▶ **Problem description**
Write out, without any change, the lines in the material below that run from the line with "and runtime execution." through the line with "and state variables.", both included.
◇ ◇ ◇ ◇ ◇
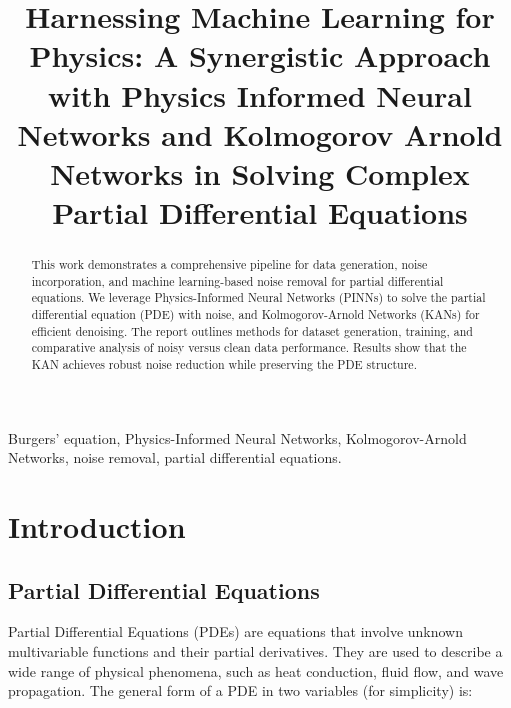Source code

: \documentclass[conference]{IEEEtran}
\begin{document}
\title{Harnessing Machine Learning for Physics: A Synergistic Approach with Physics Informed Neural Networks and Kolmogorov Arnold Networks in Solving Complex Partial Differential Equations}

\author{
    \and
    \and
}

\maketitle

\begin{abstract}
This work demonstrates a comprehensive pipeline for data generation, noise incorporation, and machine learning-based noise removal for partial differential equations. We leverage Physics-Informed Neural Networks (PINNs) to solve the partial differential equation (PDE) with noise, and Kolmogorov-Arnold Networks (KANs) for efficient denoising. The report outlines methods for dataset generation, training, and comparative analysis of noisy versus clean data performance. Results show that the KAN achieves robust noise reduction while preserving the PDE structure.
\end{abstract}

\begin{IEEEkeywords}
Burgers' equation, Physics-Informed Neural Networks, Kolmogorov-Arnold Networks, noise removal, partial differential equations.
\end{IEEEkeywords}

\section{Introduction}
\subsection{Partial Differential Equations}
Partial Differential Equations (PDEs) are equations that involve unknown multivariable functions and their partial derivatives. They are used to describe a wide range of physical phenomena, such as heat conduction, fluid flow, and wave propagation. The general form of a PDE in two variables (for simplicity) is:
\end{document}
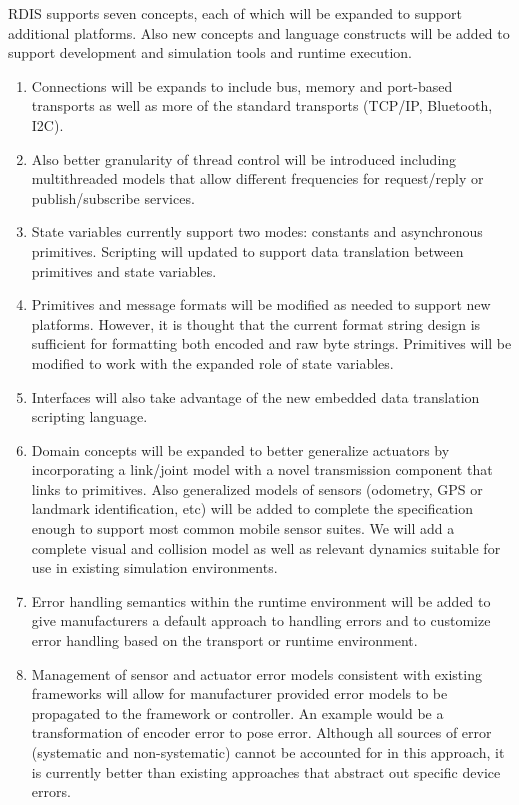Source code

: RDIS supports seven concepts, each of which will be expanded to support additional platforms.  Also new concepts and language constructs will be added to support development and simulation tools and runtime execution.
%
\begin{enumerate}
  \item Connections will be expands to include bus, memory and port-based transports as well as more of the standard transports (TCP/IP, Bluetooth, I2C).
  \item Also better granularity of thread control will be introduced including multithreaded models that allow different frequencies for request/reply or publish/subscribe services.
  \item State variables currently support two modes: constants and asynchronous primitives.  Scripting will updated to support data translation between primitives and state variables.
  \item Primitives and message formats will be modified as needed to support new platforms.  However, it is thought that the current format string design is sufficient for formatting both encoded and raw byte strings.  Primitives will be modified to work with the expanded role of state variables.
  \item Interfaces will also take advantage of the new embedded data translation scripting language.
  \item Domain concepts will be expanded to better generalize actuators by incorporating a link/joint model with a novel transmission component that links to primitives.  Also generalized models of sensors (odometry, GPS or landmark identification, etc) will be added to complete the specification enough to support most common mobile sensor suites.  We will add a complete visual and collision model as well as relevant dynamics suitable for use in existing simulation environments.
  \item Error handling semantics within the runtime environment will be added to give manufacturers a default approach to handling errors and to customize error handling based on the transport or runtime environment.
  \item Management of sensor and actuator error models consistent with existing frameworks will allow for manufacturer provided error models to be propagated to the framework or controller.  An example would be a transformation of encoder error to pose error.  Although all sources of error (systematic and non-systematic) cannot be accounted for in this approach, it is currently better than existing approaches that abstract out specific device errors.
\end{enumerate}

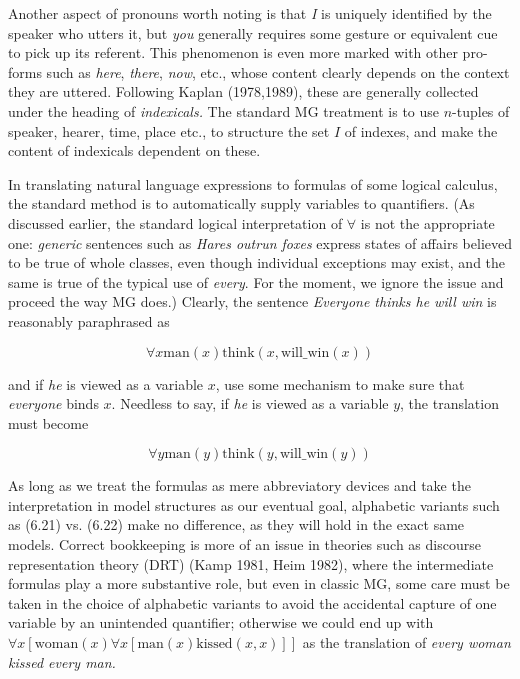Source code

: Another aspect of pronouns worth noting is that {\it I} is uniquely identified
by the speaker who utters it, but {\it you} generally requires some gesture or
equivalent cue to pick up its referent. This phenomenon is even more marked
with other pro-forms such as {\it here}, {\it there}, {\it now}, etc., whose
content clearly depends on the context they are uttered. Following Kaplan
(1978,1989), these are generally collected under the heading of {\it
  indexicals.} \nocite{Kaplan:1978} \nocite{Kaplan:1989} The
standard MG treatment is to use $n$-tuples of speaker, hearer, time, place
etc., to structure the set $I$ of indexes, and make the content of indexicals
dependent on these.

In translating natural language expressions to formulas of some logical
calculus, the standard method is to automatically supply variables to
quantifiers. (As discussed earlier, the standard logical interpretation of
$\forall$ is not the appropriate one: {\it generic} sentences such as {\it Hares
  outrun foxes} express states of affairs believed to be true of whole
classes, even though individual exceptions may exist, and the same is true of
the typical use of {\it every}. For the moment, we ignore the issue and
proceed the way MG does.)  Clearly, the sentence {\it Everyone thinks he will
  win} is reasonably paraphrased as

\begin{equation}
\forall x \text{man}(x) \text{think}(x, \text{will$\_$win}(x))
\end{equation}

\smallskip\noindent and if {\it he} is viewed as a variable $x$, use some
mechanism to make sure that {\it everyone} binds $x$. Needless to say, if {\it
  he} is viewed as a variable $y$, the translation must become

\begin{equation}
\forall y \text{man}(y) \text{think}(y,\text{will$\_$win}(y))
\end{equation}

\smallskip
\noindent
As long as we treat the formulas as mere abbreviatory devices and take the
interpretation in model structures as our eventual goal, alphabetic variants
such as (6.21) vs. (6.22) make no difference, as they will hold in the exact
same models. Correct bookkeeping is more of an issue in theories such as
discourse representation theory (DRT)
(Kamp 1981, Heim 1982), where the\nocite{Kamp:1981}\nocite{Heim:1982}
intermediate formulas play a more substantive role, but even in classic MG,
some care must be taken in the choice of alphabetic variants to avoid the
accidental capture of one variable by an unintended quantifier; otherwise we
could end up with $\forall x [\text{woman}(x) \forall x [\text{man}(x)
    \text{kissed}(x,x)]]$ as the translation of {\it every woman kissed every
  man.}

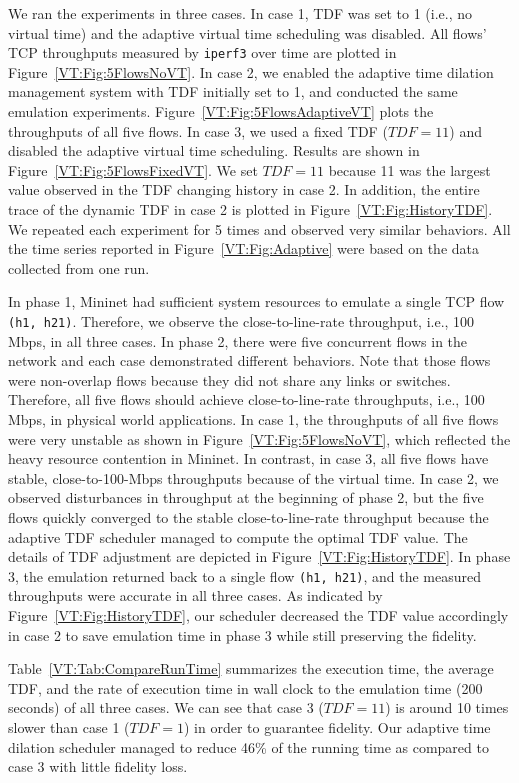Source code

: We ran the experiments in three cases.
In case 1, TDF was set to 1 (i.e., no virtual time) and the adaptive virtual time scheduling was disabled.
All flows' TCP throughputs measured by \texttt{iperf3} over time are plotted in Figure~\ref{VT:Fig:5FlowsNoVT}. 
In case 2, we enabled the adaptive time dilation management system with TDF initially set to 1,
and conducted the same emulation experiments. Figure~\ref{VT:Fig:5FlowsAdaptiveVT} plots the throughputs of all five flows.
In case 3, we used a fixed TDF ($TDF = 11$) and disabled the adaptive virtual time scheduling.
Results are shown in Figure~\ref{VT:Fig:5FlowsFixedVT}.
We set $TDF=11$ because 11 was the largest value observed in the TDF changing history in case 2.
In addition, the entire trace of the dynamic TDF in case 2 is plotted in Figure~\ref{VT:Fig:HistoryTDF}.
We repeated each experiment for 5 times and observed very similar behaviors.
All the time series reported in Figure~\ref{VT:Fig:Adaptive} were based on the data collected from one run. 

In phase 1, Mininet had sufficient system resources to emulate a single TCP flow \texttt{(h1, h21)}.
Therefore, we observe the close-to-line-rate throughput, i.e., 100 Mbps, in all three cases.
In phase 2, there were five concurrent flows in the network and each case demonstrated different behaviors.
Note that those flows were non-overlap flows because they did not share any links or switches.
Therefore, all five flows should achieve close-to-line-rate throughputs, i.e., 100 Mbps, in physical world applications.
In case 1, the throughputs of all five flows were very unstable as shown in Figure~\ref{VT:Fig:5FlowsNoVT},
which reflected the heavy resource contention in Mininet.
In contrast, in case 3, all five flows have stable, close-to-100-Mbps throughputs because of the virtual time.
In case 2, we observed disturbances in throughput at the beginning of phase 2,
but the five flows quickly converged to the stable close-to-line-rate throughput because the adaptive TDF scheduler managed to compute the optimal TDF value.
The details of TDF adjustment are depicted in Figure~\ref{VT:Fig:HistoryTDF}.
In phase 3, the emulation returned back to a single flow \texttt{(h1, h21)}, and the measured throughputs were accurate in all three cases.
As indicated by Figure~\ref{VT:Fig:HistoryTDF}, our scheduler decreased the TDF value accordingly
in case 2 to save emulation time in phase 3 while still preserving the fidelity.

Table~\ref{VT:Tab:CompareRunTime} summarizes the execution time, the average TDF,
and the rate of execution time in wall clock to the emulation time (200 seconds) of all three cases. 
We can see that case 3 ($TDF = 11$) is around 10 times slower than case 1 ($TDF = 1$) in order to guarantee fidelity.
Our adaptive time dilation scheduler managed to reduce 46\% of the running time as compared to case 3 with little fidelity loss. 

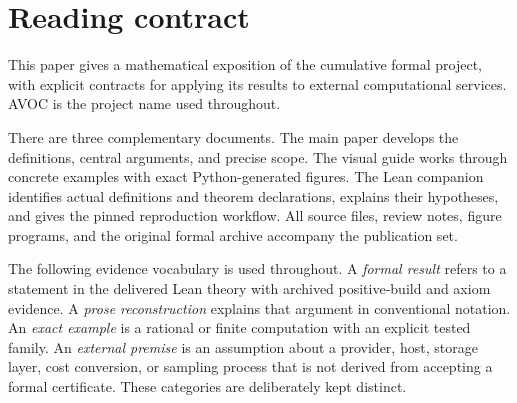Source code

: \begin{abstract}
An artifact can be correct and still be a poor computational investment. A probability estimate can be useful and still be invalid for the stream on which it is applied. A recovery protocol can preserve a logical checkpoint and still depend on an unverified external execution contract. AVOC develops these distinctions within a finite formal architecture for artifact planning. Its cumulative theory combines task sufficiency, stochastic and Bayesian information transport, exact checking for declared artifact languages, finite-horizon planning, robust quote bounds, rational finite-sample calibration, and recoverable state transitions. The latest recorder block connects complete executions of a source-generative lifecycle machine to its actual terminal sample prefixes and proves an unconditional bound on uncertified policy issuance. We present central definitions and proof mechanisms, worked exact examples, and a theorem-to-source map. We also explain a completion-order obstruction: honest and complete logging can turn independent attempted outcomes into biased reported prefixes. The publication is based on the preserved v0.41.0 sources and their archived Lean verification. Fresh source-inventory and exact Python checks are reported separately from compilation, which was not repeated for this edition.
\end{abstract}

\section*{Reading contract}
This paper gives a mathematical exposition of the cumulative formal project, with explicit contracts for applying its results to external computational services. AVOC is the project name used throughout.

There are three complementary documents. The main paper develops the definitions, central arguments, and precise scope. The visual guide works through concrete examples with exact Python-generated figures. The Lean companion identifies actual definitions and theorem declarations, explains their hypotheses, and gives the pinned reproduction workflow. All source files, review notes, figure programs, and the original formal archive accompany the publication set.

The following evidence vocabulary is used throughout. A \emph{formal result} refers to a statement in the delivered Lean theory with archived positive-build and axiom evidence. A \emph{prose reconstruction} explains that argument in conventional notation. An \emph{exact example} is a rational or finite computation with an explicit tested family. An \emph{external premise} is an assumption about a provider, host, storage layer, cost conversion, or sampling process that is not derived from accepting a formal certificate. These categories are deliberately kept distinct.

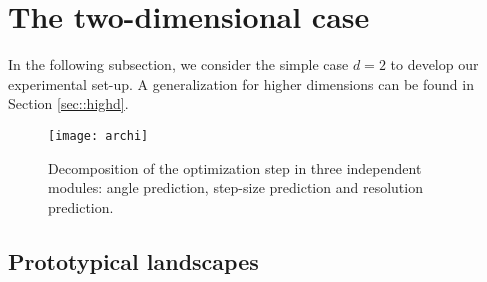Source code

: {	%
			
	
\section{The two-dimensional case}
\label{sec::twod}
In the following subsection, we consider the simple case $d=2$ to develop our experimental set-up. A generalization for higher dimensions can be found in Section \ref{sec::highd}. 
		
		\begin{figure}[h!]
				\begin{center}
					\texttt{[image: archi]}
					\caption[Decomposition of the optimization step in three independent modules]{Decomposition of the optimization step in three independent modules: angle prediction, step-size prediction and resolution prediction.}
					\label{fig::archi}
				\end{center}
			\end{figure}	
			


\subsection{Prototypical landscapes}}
◇ ◇ ◇ ◇ ◇
▶ **Task answer**
: RDIS supports seven concepts, each of which will be expanded to support additional platforms.  Also new concepts and language constructs will be added to support development and simulation tools and runtime execution.
%
\begin{enumerate}
  \item Connections will be expands to include bus, memory and port-based transports as well as more of the standard transports (TCP/IP, Bluetooth, I2C).
  \item Also better granularity of thread control will be introduced including multithreaded models that allow different frequencies for request/reply or publish/subscribe services.
  \item State variables currently support two modes: constants and asynchronous primitives.  Scripting will updated to support data translation between primitives and state variables.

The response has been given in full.